■ **Work item**
The entries should be given again so that each one matches the original exactly.

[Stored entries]
<<<<
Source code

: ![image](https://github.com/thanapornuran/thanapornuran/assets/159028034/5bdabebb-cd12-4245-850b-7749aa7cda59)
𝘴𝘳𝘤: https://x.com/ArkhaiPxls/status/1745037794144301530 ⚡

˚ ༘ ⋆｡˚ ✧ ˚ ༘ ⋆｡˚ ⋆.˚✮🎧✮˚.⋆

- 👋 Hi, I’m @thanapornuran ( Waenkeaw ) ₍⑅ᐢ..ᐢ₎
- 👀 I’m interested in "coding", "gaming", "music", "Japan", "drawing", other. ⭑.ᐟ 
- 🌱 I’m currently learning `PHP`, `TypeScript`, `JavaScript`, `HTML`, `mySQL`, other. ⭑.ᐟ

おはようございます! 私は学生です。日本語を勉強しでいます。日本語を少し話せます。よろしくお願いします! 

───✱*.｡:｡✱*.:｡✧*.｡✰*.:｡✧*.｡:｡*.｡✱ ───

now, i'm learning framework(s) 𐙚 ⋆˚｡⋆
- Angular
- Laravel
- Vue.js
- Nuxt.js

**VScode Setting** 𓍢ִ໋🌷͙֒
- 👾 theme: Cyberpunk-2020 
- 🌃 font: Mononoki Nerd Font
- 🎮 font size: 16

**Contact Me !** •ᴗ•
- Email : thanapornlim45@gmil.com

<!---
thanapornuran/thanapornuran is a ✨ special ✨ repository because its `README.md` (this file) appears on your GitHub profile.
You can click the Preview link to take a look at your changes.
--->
>>>>
■ **Solution below**
Source code

: ![image](https://github.com/thanapornuran/thanapornuran/assets/159028034/5bdabebb-cd12-4245-850b-7749aa7cda59)
𝘴𝘳𝘤: https://x.com/ArkhaiPxls/status/1745037794144301530 ⚡

˚ ༘ ⋆｡˚ ✧ ˚ ༘ ⋆｡˚ ⋆.˚✮🎧✮˚.⋆

- 👋 Hi, I’m @thanapornuran ( Waenkeaw ) ₍⑅ᐢ..ᐢ₎
- 👀 I’m interested in "coding", "gaming", "music", "Japan", "drawing", other. ⭑.ᐟ 
- 🌱 I’m currently learning `PHP`, `TypeScript`, `JavaScript`, `HTML`, `mySQL`, other. ⭑.ᐟ

おはようございます! 私は学生です。日本語を勉強しでいます。日本語を少し話せます。よろしくお願いします! 

───✱*.｡:｡✱*.:｡✧*.｡✰*.:｡✧*.｡:｡*.｡✱ ───

now, i'm learning framework(s) 𐙚 ⋆˚｡⋆
- Angular
- Laravel
- Vue.js
- Nuxt.js

**VScode Setting** 𓍢ִ໋🌷͙֒
- 👾 theme: Cyberpunk-2020 
- 🌃 font: Mononoki Nerd Font
- 🎮 font size: 16

**Contact Me !** •ᴗ•
- Email : thanapornlim45@gmil.com

<!---
thanapornuran/thanapornuran is a ✨ special ✨ repository because its `README.md` (this file) appears on your GitHub profile.
You can click the Preview link to take a look at your changes.
--->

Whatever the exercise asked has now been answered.